Early returns from Fort Bend County's May 26 primary runoffs are shaping up as a classic local nail-biter, with razor-thin margins in several contests and one clear frontrunner in the Democratic treasurer race. Unofficial early totals show thousands of ballots already counted, close gaps in the county clerk and Precinct 4 commissioner races, and voters briefly slowed by a countywide check-in outage in the middle of the day.
Early numbers and turnout
According to Fort Bend County, 44,233 voters cast ballots during early voting, about 7.78% of the county's 568,331 registered voters. County officials still list those figures as unofficial while election staff continue processing ballots and reconciling precinct reports.
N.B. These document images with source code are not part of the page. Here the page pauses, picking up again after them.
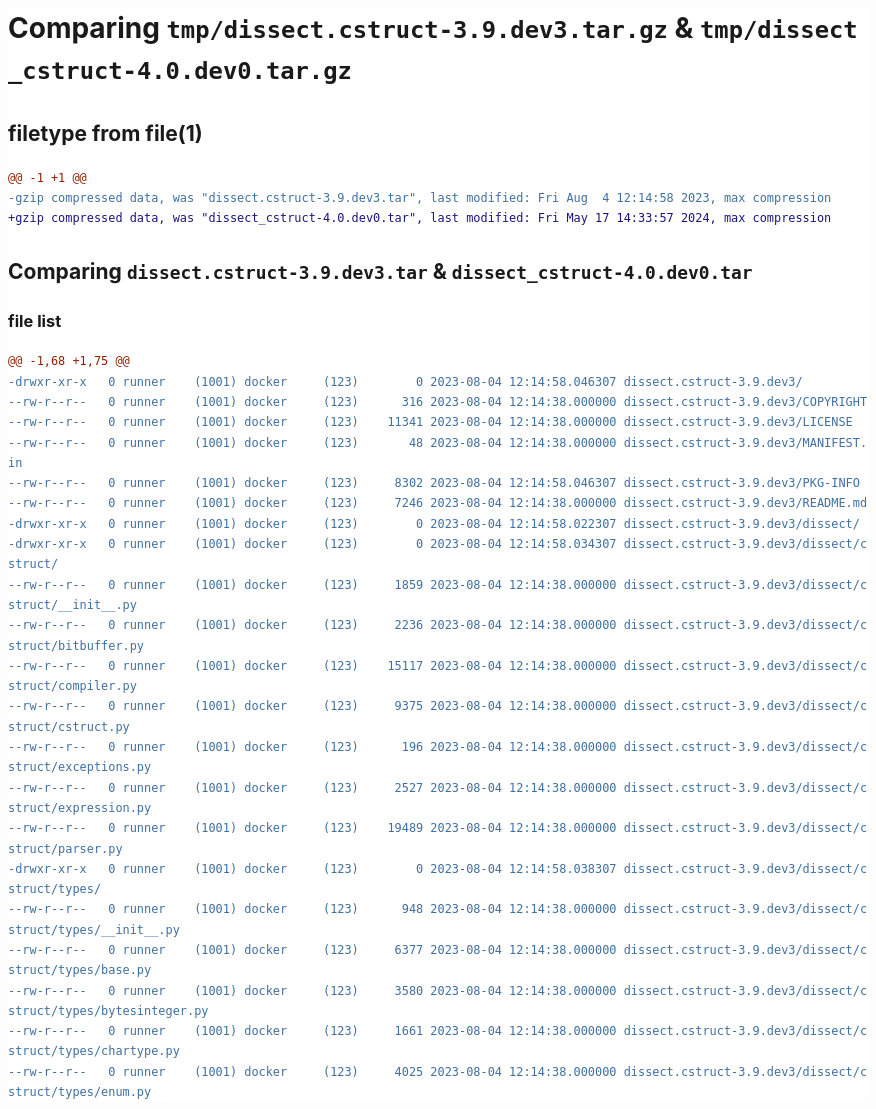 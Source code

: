 # Comparing `tmp/dissect.cstruct-3.9.dev3.tar.gz` & `tmp/dissect_cstruct-4.0.dev0.tar.gz`

## filetype from file(1)

```diff
@@ -1 +1 @@
-gzip compressed data, was "dissect.cstruct-3.9.dev3.tar", last modified: Fri Aug  4 12:14:58 2023, max compression
+gzip compressed data, was "dissect_cstruct-4.0.dev0.tar", last modified: Fri May 17 14:33:57 2024, max compression
```

## Comparing `dissect.cstruct-3.9.dev3.tar` & `dissect_cstruct-4.0.dev0.tar`

### file list

```diff
@@ -1,68 +1,75 @@
-drwxr-xr-x   0 runner    (1001) docker     (123)        0 2023-08-04 12:14:58.046307 dissect.cstruct-3.9.dev3/
--rw-r--r--   0 runner    (1001) docker     (123)      316 2023-08-04 12:14:38.000000 dissect.cstruct-3.9.dev3/COPYRIGHT
--rw-r--r--   0 runner    (1001) docker     (123)    11341 2023-08-04 12:14:38.000000 dissect.cstruct-3.9.dev3/LICENSE
--rw-r--r--   0 runner    (1001) docker     (123)       48 2023-08-04 12:14:38.000000 dissect.cstruct-3.9.dev3/MANIFEST.in
--rw-r--r--   0 runner    (1001) docker     (123)     8302 2023-08-04 12:14:58.046307 dissect.cstruct-3.9.dev3/PKG-INFO
--rw-r--r--   0 runner    (1001) docker     (123)     7246 2023-08-04 12:14:38.000000 dissect.cstruct-3.9.dev3/README.md
-drwxr-xr-x   0 runner    (1001) docker     (123)        0 2023-08-04 12:14:58.022307 dissect.cstruct-3.9.dev3/dissect/
-drwxr-xr-x   0 runner    (1001) docker     (123)        0 2023-08-04 12:14:58.034307 dissect.cstruct-3.9.dev3/dissect/cstruct/
--rw-r--r--   0 runner    (1001) docker     (123)     1859 2023-08-04 12:14:38.000000 dissect.cstruct-3.9.dev3/dissect/cstruct/__init__.py
--rw-r--r--   0 runner    (1001) docker     (123)     2236 2023-08-04 12:14:38.000000 dissect.cstruct-3.9.dev3/dissect/cstruct/bitbuffer.py
--rw-r--r--   0 runner    (1001) docker     (123)    15117 2023-08-04 12:14:38.000000 dissect.cstruct-3.9.dev3/dissect/cstruct/compiler.py
--rw-r--r--   0 runner    (1001) docker     (123)     9375 2023-08-04 12:14:38.000000 dissect.cstruct-3.9.dev3/dissect/cstruct/cstruct.py
--rw-r--r--   0 runner    (1001) docker     (123)      196 2023-08-04 12:14:38.000000 dissect.cstruct-3.9.dev3/dissect/cstruct/exceptions.py
--rw-r--r--   0 runner    (1001) docker     (123)     2527 2023-08-04 12:14:38.000000 dissect.cstruct-3.9.dev3/dissect/cstruct/expression.py
--rw-r--r--   0 runner    (1001) docker     (123)    19489 2023-08-04 12:14:38.000000 dissect.cstruct-3.9.dev3/dissect/cstruct/parser.py
-drwxr-xr-x   0 runner    (1001) docker     (123)        0 2023-08-04 12:14:58.038307 dissect.cstruct-3.9.dev3/dissect/cstruct/types/
--rw-r--r--   0 runner    (1001) docker     (123)      948 2023-08-04 12:14:38.000000 dissect.cstruct-3.9.dev3/dissect/cstruct/types/__init__.py
--rw-r--r--   0 runner    (1001) docker     (123)     6377 2023-08-04 12:14:38.000000 dissect.cstruct-3.9.dev3/dissect/cstruct/types/base.py
--rw-r--r--   0 runner    (1001) docker     (123)     3580 2023-08-04 12:14:38.000000 dissect.cstruct-3.9.dev3/dissect/cstruct/types/bytesinteger.py
--rw-r--r--   0 runner    (1001) docker     (123)     1661 2023-08-04 12:14:38.000000 dissect.cstruct-3.9.dev3/dissect/cstruct/types/chartype.py
--rw-r--r--   0 runner    (1001) docker     (123)     4025 2023-08-04 12:14:38.000000 dissect.cstruct-3.9.dev3/dissect/cstruct/types/enum.py
```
Who's ahead in the local races
As reported by Community Impact, the Democratic county-clerk runoff is essentially a dead heat in early voting, with Maria T. Jackson at 9,186 votes and Sonya Jones close behind at 9,113. In contrast, the Democratic treasurer race shows a wide early lead for Jeffrey L. Boney, who has 12,126 votes to Sara Khan's 6,657.
In the Precinct 4 commissioner contests, early totals have April L. Jones leading the Democratic runoff with 2,079 votes, while Ken Mathews is ahead on the Republican side with 2,355 votes. All of these numbers reflect only early ballots and could shift as Election Day precincts finish reporting.
Poll-book outage slowed afternoon voting
The drama was not confined to the tally sheets. Voting check-in systems went offline across the county for part of the afternoon, forcing some polling places to pivot to provisional ballots while technicians scrambled to restore service, the Houston Chronicle reported. Fort Bend Elections Administrator Chase Wilson told the paper the problem was traced to a faulty file associated with a recent software update. Officials said the outage did not affect vote tabulators or ballots that had already been cast.
County leaders also told the Chronicle they could not extend voting hours on their own and would have needed agreement from both party chairs to keep polls open longer. In the end, polling locations closed at 7 p.m., with anyone already in line allowed to vote.
What to watch next
The winners of Tuesday's runoffs will move on to the Nov. 3 general election, with early voting for that contest scheduled for Oct. 19-30, the Community Impact roundup noted. All tallies remain unofficial until county canvassers certify the results, per Fort Bend County.
Hoodline will update this post once final, canvassed numbers are released. For now, local races hang on the early ballots and provisional returns that county staff are still working to reconcile.